River volvió a ser River. Esa frase se repitió hasta el cansancio entre los hinchas del conjunto millonario, después de alzarse con la Copa Sudamericana, que significó levantar nuevamente un título internacional después de 17 años. Desde la Supercopa de 1997 hasta la fecha, el Millonario no pudo sumar corona alguna en el plano internacional y se quedó con las ganas cuando cayó ante Cienciano, en 2003, por la Sudamericana.
Pero si hay que repasar, existen varios factores que desencadenaron el éxito:
1) Un hijo pródigo: Con la llegada de Marcelo Gallardo, la dirigencia apostó a un proyecto nuevo, con convicciones fuertes y una idea de que River recupere el buen pie y el viejo estilo de juego. Eso por momentos se vio en la cancha, más que nada el promediar el semestre. Después llegó el cansancio, el final de la temporada y la seguidilla de partidos fue en detrimento de plasmarlo todo el tiempo en el campo de juego.
2) Un equipo de doce: Desde que comenzó el semestre, River sabía que no tenía un plantel amplio. Las cuentas en rojo y la idea de la dirigencia de bajar el pasivo obligaron a Gallardo a arreglarse con varios juveniles, que son grandes proyectos pero que todavía les falta un poco de rodaje para explotar. Es por eso que el Muñeco encontró su formación ideal (Barovero, Mercado, Maidana, Funes Mori y Vangioni; Sánchez, Ponzio, Rojas, Pisculichi, Teo Gutiérrez y Mora). Después con la lesión de Jonathan Maidana saltó a la escena Germán Pezzella y mostró toda su categoría en la defensa. El caso de Kraneviter es distinto: fue clave al principio del semestre y después se perdió muchos partidos por una fractura en el dedo del pie. Ya está de vuelta aunque por ahora es suplente.
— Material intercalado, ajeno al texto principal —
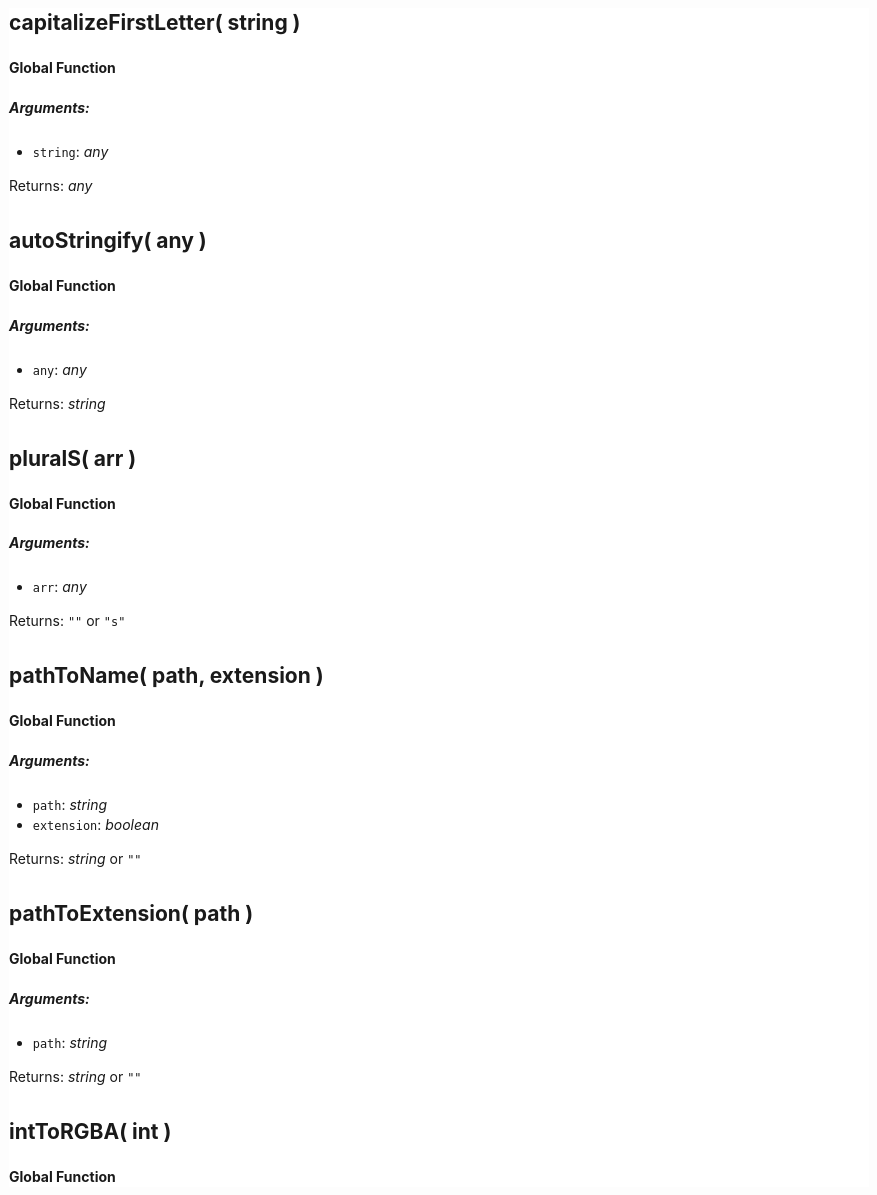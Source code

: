 

## capitalizeFirstLetter( string )
#### Global Function

##### Arguments:
* `string`: *any*

Returns: *any*


## autoStringify( any )
#### Global Function

##### Arguments:
* `any`: *any*

Returns: *string*


## pluralS( arr )
#### Global Function

##### Arguments:
* `arr`: *any*

Returns: `""` or `"s"`


## pathToName( path, extension )
#### Global Function

##### Arguments:
* `path`: *string*
* `extension`: *boolean*

Returns: *string* or `""`


## pathToExtension( path )
#### Global Function

##### Arguments:
* `path`: *string*

Returns: *string* or `""`


## intToRGBA( int )
#### Global Function
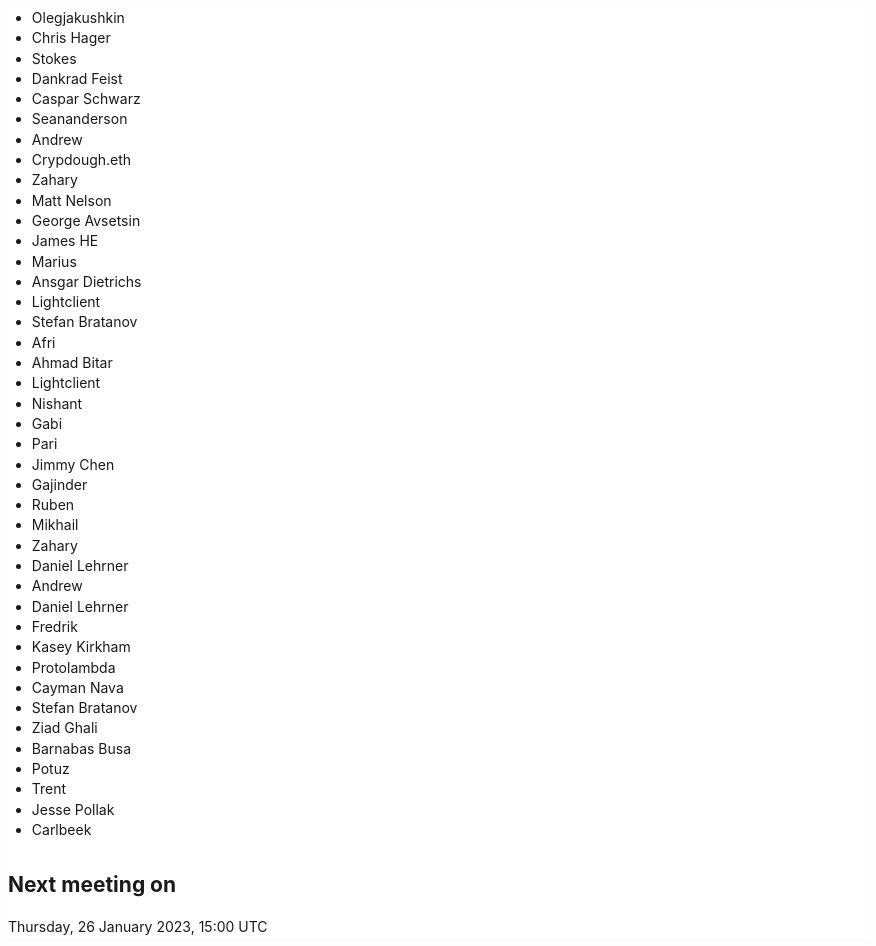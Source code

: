 * Olegjakushkin
* Chris Hager
* Stokes
* Dankrad Feist
* Caspar Schwarz
* Seananderson
* Andrew
* Crypdough.eth
* Zahary
* Matt Nelson
* George Avsetsin
* James HE
* Marius
* Ansgar Dietrichs
* Lightclient
* Stefan Bratanov
* Afri 
* Ahmad Bitar
* Lightclient
* Nishant
* Gabi
* Pari
* Jimmy Chen
* Gajinder
* Ruben
* Mikhail
* Zahary
* Daniel Lehrner
* Andrew
* Daniel Lehrner
* Fredrik
* Kasey Kirkham
* Protolambda
* Cayman Nava
* Stefan Bratanov
* Ziad Ghali
* Barnabas Busa
* Potuz
* Trent
* Jesse Pollak
* Carlbeek



## Next meeting on
Thursday, 26 January 2023, 15:00 UTC

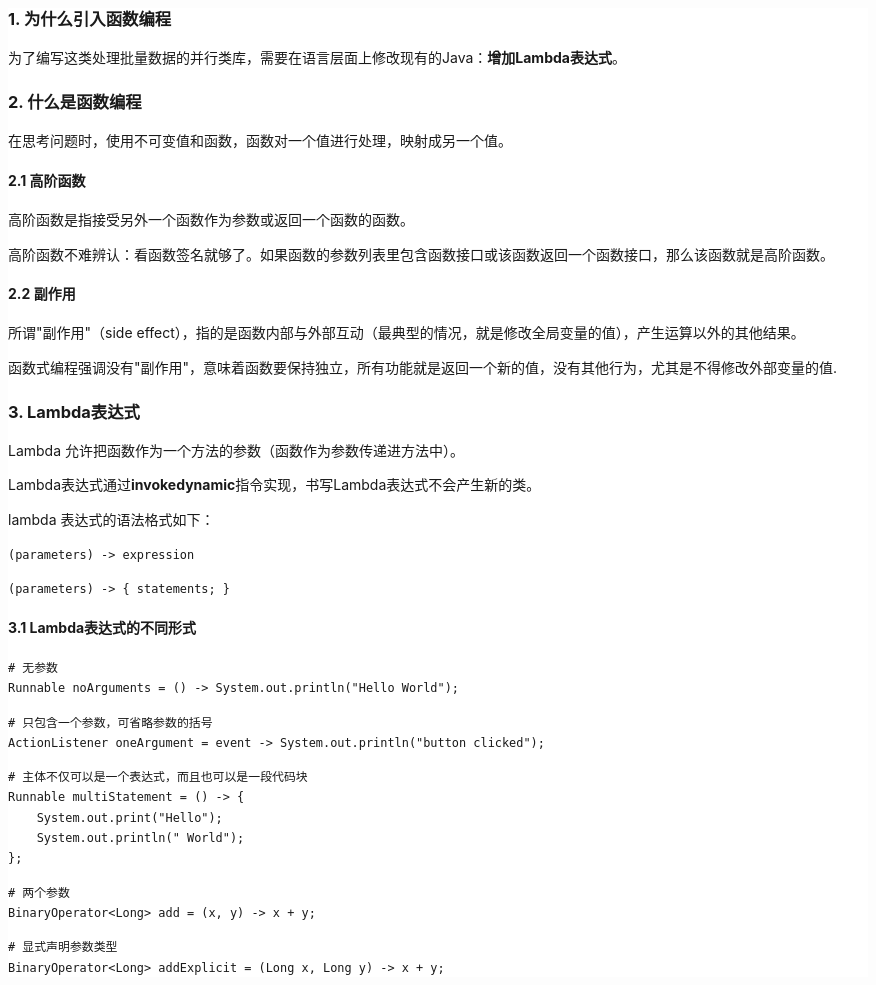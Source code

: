 ### 1. 为什么引入函数编程
为了编写这类处理批量数据的并行类库，需要在语言层面上修改现有的Java：**增加Lambda表达式**。

### 2. 什么是函数编程
在思考问题时，使用不可变值和函数，函数对一个值进行处理，映射成另一个值。

#### 2.1 高阶函数
高阶函数是指接受另外一个函数作为参数或返回一个函数的函数。

高阶函数不难辨认：看函数签名就够了。如果函数的参数列表里包含函数接口或该函数返回一个函数接口，那么该函数就是高阶函数。

#### 2.2 副作用
所谓"副作用"（side effect），指的是函数内部与外部互动（最典型的情况，就是修改全局变量的值），产生运算以外的其他结果。

函数式编程强调没有"副作用"，意味着函数要保持独立，所有功能就是返回一个新的值，没有其他行为，尤其是不得修改外部变量的值.

### 3. Lambda表达式
Lambda 允许把函数作为一个方法的参数（函数作为参数传递进方法中）。

Lambda表达式通过**invokedynamic**指令实现，书写Lambda表达式不会产生新的类。

lambda 表达式的语法格式如下：
```
(parameters) -> expression
```
```
(parameters) -> { statements; }
```

#### 3.1 Lambda表达式的不同形式
```
# 无参数
Runnable noArguments = () -> System.out.println("Hello World");
```

```
# 只包含一个参数，可省略参数的括号
ActionListener oneArgument = event -> System.out.println("button clicked");
```

```
# 主体不仅可以是一个表达式，而且也可以是一段代码块
Runnable multiStatement = () -> {
    System.out.print("Hello");
    System.out.println(" World");
};
```

```
# 两个参数
BinaryOperator<Long> add = (x, y) -> x + y;
```

```
# 显式声明参数类型
BinaryOperator<Long> addExplicit = (Long x, Long y) -> x + y;
```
3) Volvieron los borrados: El ciclo de Ramón Díaz obligó a un par de futbolistas a buscar nuevos destinos. Rodrigo Mora y Carlos Sánchez son los dos grandes ejemplos que antes debieron emigrar a préstamo y con la llegada de Gallardo no sólo recuperaron su lugar en el equipo sino que se convirtieron en piezas fundamentales. Algo similar ocurrió con Ariel Rojas y Leonardo Ponzio, quienes alternaban partidos como titulares y suplentes, para hoy ser inamovibles del once inicial.
4) Despacito y sin apuro: Tomás Martínez, Lucas Boyé, Sebastián Driussi, Guido Rodríguez y Gio Simeone son el futuro de River, las joyas que la dirigencia debe cuidar para vender en un futuro y podes sanear las finanzas. Sin embargo, para Gallardo fueron ganando minutos de a poco. Aunque en el final del torneo y cuando el Millonario se lanzó por la Copa Sudamericana jugaron mucho más de la cuenta, el entrenador se nota que trata de traspasarles su experiencia e intentar que no quemen etapas.
5) Una estrella que explotó: A principios de la pretemporada, Gallardo y la dirigencia se sentó y habló seriamente con Teo Gutiérrez. Después del Mundial, el colombiano tenía ganas de emigrar y aprovechar su buen momento. Sin embargo, lo convencieron que se quedara y terminó siendo la figura del equipo. Siempre muestra su categoría y los partidos importantes parecen agrandarlo. En estos últimos seis meses pasó la barrera de los 10 goles, entre Torneo local y Copa, y habrá que ver si cuando termine el año vuelve a la carga por una transferencia o se queda para jugar la Libertadores.